Choc Ice

Choc Ice

Recipe by : Magimix
Preparation : 14 h
Cooking : 0 min
Total time : 16 h
Rest : 2 h
Equipment

4 ice lolly moulds 4 wooden sticks

4 people

500 ml vanilla ice cream

200 g milk chocolate

3 tbsp coconut oil

Tips

Flatten the ice cream thoroughly at the bottom of the mould with a spatula to avoid air bubbles. Depending on your preference, you can replace the milk chocolate with dark chocolate. You can also replace the coconut oil with a vegetable fat of your choice. For a chocolate-hazelnut ice cream block: just after pouring the chocolate over the ice cream, quickly roll the ice cream blocks in 40 g of toasted and roughly chopped hazelnuts to form a crispy shell.

RECIPE STEPS
1
In order to easily fill the moulds, the vanilla ice cream should be soft. If the ice cream has just been made, use it straight out of the Gelato Expert. Otherwise, let it soften for about 20 minutes before using it.
  • 500 ml vanilla ice cream
2
Fill the moulds with the ice cream and smooth the top. Add a lolly stick to each of the moulds and put them in the freezer for 2-3 hours to set.
3
Remove the ice creams from the moulds and place them on a baking tray covered with baking paper.

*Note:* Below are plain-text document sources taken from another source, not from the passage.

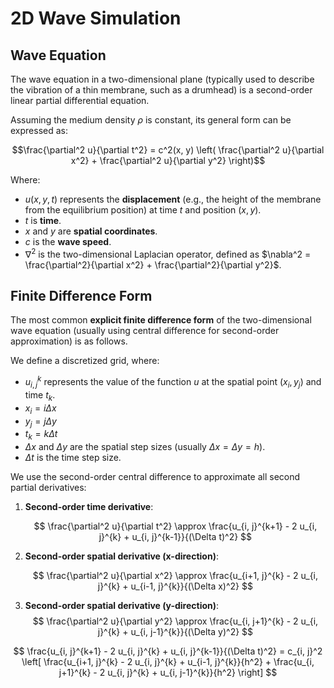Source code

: # 2D Wave Simulation

## Wave Equation

The wave equation in a two-dimensional plane (typically used to describe the vibration of a thin membrane, such as a drumhead) is a second-order linear partial differential equation.

Assuming the medium density $\rho$ is constant, its general form can be expressed as:

$$\frac{\partial^2 u}{\partial t^2} = c^2(x, y) \left( \frac{\partial^2 u}{\partial x^2} + \frac{\partial^2 u}{\partial y^2} \right)$$

Where:

- $u(x, y, t)$ represents the **displacement** (e.g., the height of the membrane from the equilibrium position) at time $t$ and position $(x, y)$.
- $t$ is **time**.
- $x$ and $y$ are **spatial coordinates**.
- $c$ is the **wave speed**.
- $\nabla^2$ is the two-dimensional Laplacian operator, defined as $\nabla^2 = \frac{\partial^2}{\partial x^2} + \frac{\partial^2}{\partial y^2}$.

## Finite Difference Form

The most common **explicit finite difference form** of the two-dimensional wave equation (usually using central difference for second-order approximation) is as follows.

We define a discretized grid, where:

- $u_{i, j}^{k}$ represents the value of the function $u$ at the spatial point $(x_i, y_j)$ and time $t_k$.
- $x_i = i \Delta x$
- $y_j = j \Delta y$
- $t_k = k \Delta t$
- $\Delta x$ and $\Delta y$ are the spatial step sizes (usually $\Delta x = \Delta y = h$).
- $\Delta t$ is the time step size.

We use the second-order central difference to approximate all second partial derivatives:

1.  **Second-order time derivative**:

    $$
    \frac{\partial^2 u}{\partial t^2} \approx \frac{u_{i, j}^{k+1} - 2 u_{i, j}^{k} + u_{i, j}^{k-1}}{(\Delta t)^2}
    $$

2.  **Second-order spatial derivative (x-direction)**:

    $$
    \frac{\partial^2 u}{\partial x^2} \approx \frac{u_{i+1, j}^{k} - 2 u_{i, j}^{k} + u_{i-1, j}^{k}}{(\Delta x)^2}
    $$

3.  **Second-order spatial derivative (y-direction)**:
    $$
    \frac{\partial^2 u}{\partial y^2} \approx \frac{u_{i, j+1}^{k} - 2 u_{i, j}^{k} + u_{i, j-1}^{k}}{(\Delta y)^2}
    $$

$$
\frac{u_{i, j}^{k+1} - 2 u_{i, j}^{k} + u_{i, j}^{k-1}}{(\Delta t)^2} = c_{i, j}^2 \left[ \frac{u_{i+1, j}^{k} - 2 u_{i, j}^{k} + u_{i-1, j}^{k}}{h^2} + \frac{u_{i, j+1}^{k} - 2 u_{i, j}^{k} + u_{i, j-1}^{k}}{h^2} \right]
$$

Return them to the freezer.
4
To create the crunchy chocolate shell, melt the chocolate with the oil or margarine in a bowl over a pot of simmering water.
  • 200 g milk chocolate
  • 3 tbsp coconut oil
5
Thoroughly mix the chocolate and leave to cool for a few moments before pouring over the ice cream blocks.
6
Place the ice cream blocks back onto the baking sheet and set aside in the freezer until ready to serve.